Hay que acoger que esta vez Samsung ha hecho los deberes, Y a conciencia. Su nuevo dispositivo plegable, en meta, soluciona prácticamente todos los problemas que tenía la primera traducción, que salió al mercado hace un año de forma poco precipitada. El nuevo Galaxy Z Fold 2, al contrario, tiene un éter más robusto, más sólido, pero sobre todo se puede utilizar como un móvil «ordinario» gracias a su pantalla externa totalmente utilitario, sin obligación de desplegarlo.

En normal, las pruebas llevadas a agarradera por TechnoMiz han resultado satisfactorias, aunque no se manejo de un terminal «para todos los públicos». Sigue siendo, de hecho, un dispositivo para minorías. Tanto sus características como su elevado precio, poco más de 2.000 euros, lo alejan mucho de la mayoría de los usuarios.

Pero veamos. Con un peso de 282 gramos, tiene unas dimensiones, cuando está plegado, de 159,2 x 68 x 16,8-13,8 milímetros. Es, pues, un móvil gordinflas y pesado, pero su estrecha pantalla externa de 6.2 pulgadas Super AMOLED (con una resolución de 2.260 x 816 píxeles) sigue permitiendo sujetarlo y manipularlo con una sola mano.

Amplio, la cosa cambia. Las dimensiones pasan a ser de 159,2 milímetros de suspensión por 128,2 de ufano. En cuanto al espesor, varía entre los 6 milímetros de los bordes y los 6,9 milímetros de la parte central, más gruesa para encajar la bisagra. En todo caso, necesitaremos de ambas manos para manejar la gran pantalla cuadrada de 7.6 pulgadas Dynamic AMOLED 2x Infinity Flex (2.208 x 1.766 píxeles). Se puede nominar entre 60 y 120 Hz para la tasa de refresco. En el segundo caso, los movimientos serán mucho más fluidos en vídeos y juegos, pero se paga un precio en términos de la duración de la escuadrón.

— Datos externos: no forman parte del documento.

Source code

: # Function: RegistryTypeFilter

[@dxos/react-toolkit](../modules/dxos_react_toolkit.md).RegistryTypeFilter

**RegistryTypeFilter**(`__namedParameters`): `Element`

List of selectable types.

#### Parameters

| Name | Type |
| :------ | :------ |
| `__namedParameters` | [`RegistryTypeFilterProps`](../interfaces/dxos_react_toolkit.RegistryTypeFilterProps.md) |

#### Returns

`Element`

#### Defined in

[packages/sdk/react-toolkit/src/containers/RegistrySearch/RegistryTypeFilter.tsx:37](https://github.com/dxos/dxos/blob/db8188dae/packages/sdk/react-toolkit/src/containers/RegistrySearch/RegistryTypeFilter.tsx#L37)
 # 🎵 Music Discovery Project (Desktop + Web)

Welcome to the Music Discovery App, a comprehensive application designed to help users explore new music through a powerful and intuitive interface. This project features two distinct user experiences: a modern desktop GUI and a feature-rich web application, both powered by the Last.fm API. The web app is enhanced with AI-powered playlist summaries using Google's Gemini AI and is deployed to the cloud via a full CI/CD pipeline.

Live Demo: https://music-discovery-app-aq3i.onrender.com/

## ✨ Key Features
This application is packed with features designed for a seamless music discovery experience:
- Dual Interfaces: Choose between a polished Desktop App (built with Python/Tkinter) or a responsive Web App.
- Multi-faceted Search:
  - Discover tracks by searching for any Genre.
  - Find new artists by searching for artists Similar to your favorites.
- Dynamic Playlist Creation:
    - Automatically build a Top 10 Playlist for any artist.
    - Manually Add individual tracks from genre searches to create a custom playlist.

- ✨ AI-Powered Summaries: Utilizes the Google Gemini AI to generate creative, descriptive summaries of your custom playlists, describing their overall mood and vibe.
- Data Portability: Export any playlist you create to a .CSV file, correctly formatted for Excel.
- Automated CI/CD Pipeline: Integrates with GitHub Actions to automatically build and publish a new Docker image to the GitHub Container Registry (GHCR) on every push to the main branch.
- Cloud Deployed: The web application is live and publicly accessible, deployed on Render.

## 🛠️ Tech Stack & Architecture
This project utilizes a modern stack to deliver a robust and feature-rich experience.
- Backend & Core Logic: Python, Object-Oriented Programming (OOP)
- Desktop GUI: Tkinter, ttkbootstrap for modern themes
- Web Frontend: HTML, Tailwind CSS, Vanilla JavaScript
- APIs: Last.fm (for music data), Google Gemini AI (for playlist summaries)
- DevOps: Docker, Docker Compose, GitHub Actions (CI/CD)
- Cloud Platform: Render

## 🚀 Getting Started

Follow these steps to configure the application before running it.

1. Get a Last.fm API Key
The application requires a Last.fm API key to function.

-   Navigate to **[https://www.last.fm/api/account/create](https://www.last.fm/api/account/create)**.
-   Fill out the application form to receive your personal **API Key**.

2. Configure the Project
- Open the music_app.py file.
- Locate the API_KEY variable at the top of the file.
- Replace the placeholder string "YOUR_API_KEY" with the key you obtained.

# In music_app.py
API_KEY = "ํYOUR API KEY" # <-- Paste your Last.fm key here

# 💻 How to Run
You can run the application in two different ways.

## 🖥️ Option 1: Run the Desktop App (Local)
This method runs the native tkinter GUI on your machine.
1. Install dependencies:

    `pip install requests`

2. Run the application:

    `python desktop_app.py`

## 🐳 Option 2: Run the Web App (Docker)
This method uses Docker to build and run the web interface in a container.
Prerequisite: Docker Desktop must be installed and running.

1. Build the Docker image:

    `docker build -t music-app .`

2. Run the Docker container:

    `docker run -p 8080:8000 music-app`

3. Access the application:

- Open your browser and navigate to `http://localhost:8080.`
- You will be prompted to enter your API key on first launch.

El perfecto, en esta ocasión, está empachado de detalles que favorecen tanto a la estética como a la funcionalidad: diseño más elegante, sistema de bisagras más integrado y menos visible, bordes en mate... y una única foso para la cámara de selfies (lleva otra en la pantalla exterior) en espacio del voluminoso notch con doble cámara de la traducción preliminar. Se agradece enormemente que la pantalla externa sea completamente utilitario, lo cual significa que podemos usar el móvil de la modo habitual y sin obligación de abrirlo para todo, como sucedía con el Z Fold llamativo.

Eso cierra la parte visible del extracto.